[Document images with source code]

____

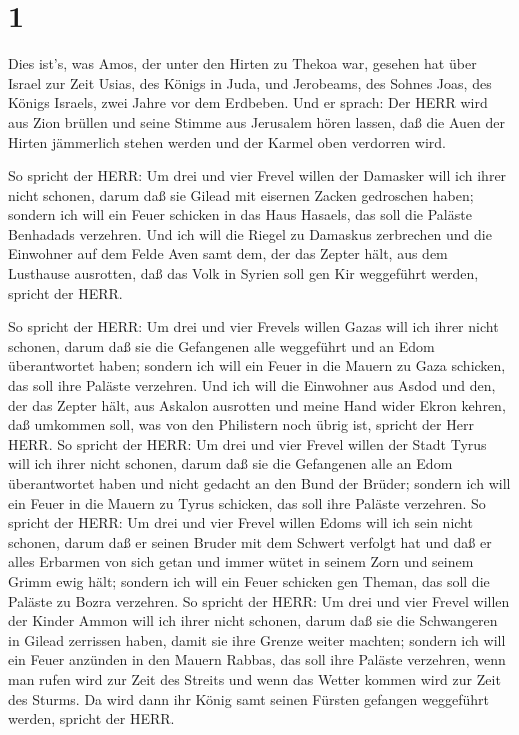 \hypertarget{section}{%
\section{1}\label{section}}

 Dies ist's, was Amos, der unter den Hirten zu Thekoa war,
gesehen hat über Israel zur Zeit Usias, des Königs in Juda, und
Jerobeams, des Sohnes Joas, des Königs Israels, zwei Jahre vor dem
Erdbeben.  Und er sprach: Der HERR wird aus Zion brüllen und
seine Stimme aus Jerusalem hören lassen, daß die Auen der Hirten
jämmerlich stehen werden und der Karmel oben verdorren wird.

 So spricht der HERR: Um drei und vier Frevel willen der
Damasker will ich ihrer nicht schonen, darum daß sie Gilead mit eisernen
Zacken gedroschen haben;  sondern ich will ein Feuer
schicken in das Haus Hasaels, das soll die Paläste Benhadads verzehren.
 Und ich will die Riegel zu Damaskus zerbrechen und die
Einwohner auf dem Felde Aven samt dem, der das Zepter hält, aus dem
Lusthause ausrotten, daß das Volk in Syrien soll gen Kir weggeführt
werden, spricht der HERR.

 So spricht der HERR: Um drei und vier Frevels willen Gazas
will ich ihrer nicht schonen, darum daß sie die Gefangenen alle
weggeführt und an Edom überantwortet haben;  sondern ich
will ein Feuer in die Mauern zu Gaza schicken, das soll ihre Paläste
verzehren.  Und ich will die Einwohner aus Asdod und den,
der das Zepter hält, aus Askalon ausrotten und meine Hand wider Ekron
kehren, daß umkommen soll, was von den Philistern noch übrig ist,
spricht der Herr HERR.  So spricht der HERR: Um drei und
vier Frevel willen der Stadt Tyrus will ich ihrer nicht schonen, darum
daß sie die Gefangenen alle an Edom überantwortet haben und nicht
gedacht an den Bund der Brüder;  sondern ich will ein Feuer
in die Mauern zu Tyrus schicken, das soll ihre Paläste verzehren.
 So spricht der HERR: Um drei und vier Frevel willen Edoms
will ich sein nicht schonen, darum daß er seinen Bruder mit dem Schwert
verfolgt hat und daß er alles Erbarmen von sich getan und immer wütet in
seinem Zorn und seinem Grimm ewig hält;  sondern ich will
ein Feuer schicken gen Theman, das soll die Paläste zu Bozra verzehren.
 So spricht der HERR: Um drei und vier Frevel willen der
Kinder Ammon will ich ihrer nicht schonen, darum daß sie die Schwangeren
in Gilead zerrissen haben, damit sie ihre Grenze weiter machten;
 sondern ich will ein Feuer anzünden in den Mauern Rabbas,
das soll ihre Paläste verzehren, wenn man rufen wird zur Zeit des
Streits und wenn das Wetter kommen wird zur Zeit des Sturms.
 Da wird dann ihr König samt seinen Fürsten gefangen
weggeführt werden, spricht der HERR.

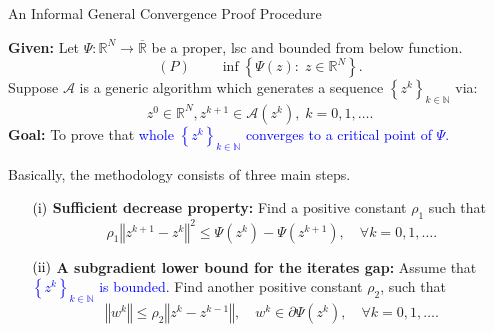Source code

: \documentclass[9pt,handout]{beamer} %
\newcommand{\rr}{\mathbb{R}} %
\newcommand{\norm}[1]{\left\Vert {#1} \right\Vert} %
\newcommand{\Seq}[2]{\left\{{#1}^{{#2}}\right\}_{{#2} \in \mathbb{N}}}
\begin{document}
	\begin{frame}{An Informal General Convergence Proof Procedure}
	
    	{\bf Given:} Let $\Psi : \rr^{N} \rightarrow \overline{\rr}$ be a proper, lsc and 
    	bounded from below function.
        \begin{equation*}
        	(P) \qquad \inf \left\{ \Psi\left(z\right) : \; z \in \rr^{N} \right\}.
        \end{equation*}
        Suppose $\mathcal{A}$ is a generic algorithm which generates a sequence $\Seq{z}{k}$ 
        via:
        \begin{equation*}
            z^{0} \in \rr^{N},  z^{k+1} \in \mathcal{A}\left(z^{k}\right), \; k = 0 , 1 , 
            \ldots.
        \end{equation*}
        \pause
        {\bf Goal:} To prove that \textcolor{blue}{whole $\Seq{z}{k}$ converges to a critical 		point of $\Psi$.}
        \pause
        \vspace{0.1in}

        Basically, the methodology consists of three main steps.
        \begin{itemize}
            \item[$\rm{(i)}$] {\bf Sufficient decrease property:} Find a positive constant 
            	$\rho_{1}$ such that
                \begin{equation*}
                    \rho_{1}\norm{z^{k + 1} - z^{k}}^{2} \leq \Psi\left(z^{k}\right) - 
                    \Psi\left(z^{k + 1}\right), \quad \forall k = 0 , 1 , \ldots.
                \end{equation*}
                \pause
                \vspace{-0.1in}
            \item[$\rm{(ii)}$] {\bf A subgradient lower bound for the iterates gap:} Assume 
            	that \textcolor{blue}{$\Seq{z}{k}$ is bounded}. Find another positive 
            	constant $\rho_{2}$, such that
                \begin{equation*}
                    \norm{w^{k}} \leq \rho_{2}\norm{z^{k} - z^{k - 1}}, \quad w^{k} \in 
                    \partial \Psi\left(z^{k}\right), \quad \forall k = 0 , 1 , \ldots.
                \end{equation*}
		\end{itemize}
        \pause
        \begin{center}
        \end{center}
	\end{frame}
\end{document}
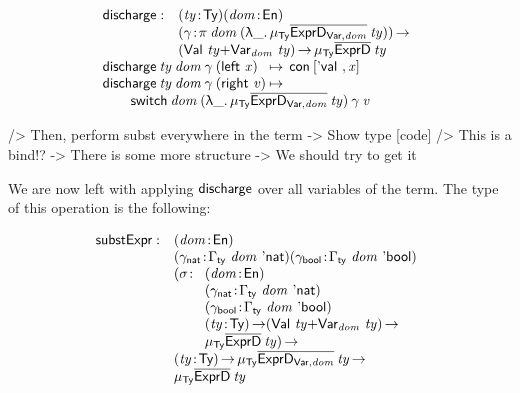 \[\stk{
\begin{array}{@{}ll}
\discharge : & \PITEL{\V{ty}}{\Ty}
               \PITEL{\V{dom}}{\EnumU} \\
             & \PI{\V{\gamma}}{\spi{\V{dom}}{(\LAM{\_} \IMu{\Ty}{\toIDesc{\HExprVarD{\V{dom}}}}{\V{ty}})}} \\
             & (\SUM{\Val{\V{ty}}}{\Var{\V{dom}}{\V{ty}}}) \To
               \IMu{\Ty}{\toIDesc{\HExprD}}{\V{ty}} 
\end{array} \\
\begin{array}{@{}l@{\:\mapsto\:\:}l}
\discharge\: \V{ty}\: \V{dom}\: \V{\gamma}\: (\SumLeft \V{x})  & \Con{\pair{\Eval{}}{\V{x}}{}} \\
\discharge\: \V{ty}\: \V{dom}\: \V{\gamma}\: (\SumRight \V{v}) &
\end{array}\\
\qquad\switch{\V{dom}}{(\LAM{\_}
\IMu{\Ty}{\toIDesc{\HExprVarD{\V{dom}}}}{\V{ty}})}{\V{\gamma}}{\V{v}}
}\]

\begin{wstructure}
            /> Then, perform subst everywhere in the term
                -> Show type [code]
                /> This is a bind!?
                -> There is some more structure 
                    -> We should try to get it
\end{wstructure}

We are now left with applying $\discharge$ over all variables of the
term. The type of this operation is the following:

\newcommand{\substH}{\F{substExpr}}
\newcommand{\domNat}{dom_{\CN{nat}}}
\newcommand{\domBool}{dom_{\CN{bool}}}
\newcommand{\gammaNat}{\V{\ensuremath{\gamma_{\CN{nat}}}}}
\newcommand{\gammaBool}{\V{\ensuremath{\gamma_{\CN{bool}}}}}
\newcommand{\GammaSpi}[2]{\F{\ensuremath{\Gamma_{\CN{ty}}}}~#1~#2}

\[
\begin{array}{@{}ll}
\substH  : & \PITEL{\V{dom}}{\EnumU} \\
           & \PITEL{\V{\gammaNat}}{\GammaSpi{\V{dom}}{\Enat}} 
             \PITEL{\V{\gammaBool}}{\GammaSpi{\V{dom}}{\Ebool}} \\
           & \begin{array}{@{}ll}
             \PI{\V{\sigma}}{& \PITEL{\V{dom}}{\EnumU} \\
                             & \PITEL{\V{\gammaNat}}
                                     {\GammaSpi{\V{dom}}{\Enat}} \\
                             & \PITEL{\V{\gammaBool}}
                                     {\GammaSpi{\V{dom}}{\Ebool}} \\
                             & \PI{\V{ty}}{\Ty} (\SUM{\Val{\V{ty}}}{\Var{\V{dom}}{\V{ty}}}) \To \\
                             & \IMu{\Ty}{\toIDesc{\HExprD}}{\V{ty}}}
             \end{array}\\
          & \PI{\V{ty}}{\Ty}
            \IMu{\Ty}{\toIDesc{\HExprVarD{\V{dom}}}}{\V{ty}} \To \\
          & \IMu{\Ty}{\toIDesc{\HExprD}}{\V{ty}}
\end{array}
\]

____

#### ACTIVITY:
Among the lines above, find each one containing the string "array" and copy it.

#### SOLUTION BELOW:
\begin{array}{@{}ll}
\end{array} \\
\begin{array}{@{}l@{\:\mapsto\:\:}l}
\end{array}\\
\begin{array}{@{}ll}
           & \begin{array}{@{}ll}
             \end{array}\\
\end{array}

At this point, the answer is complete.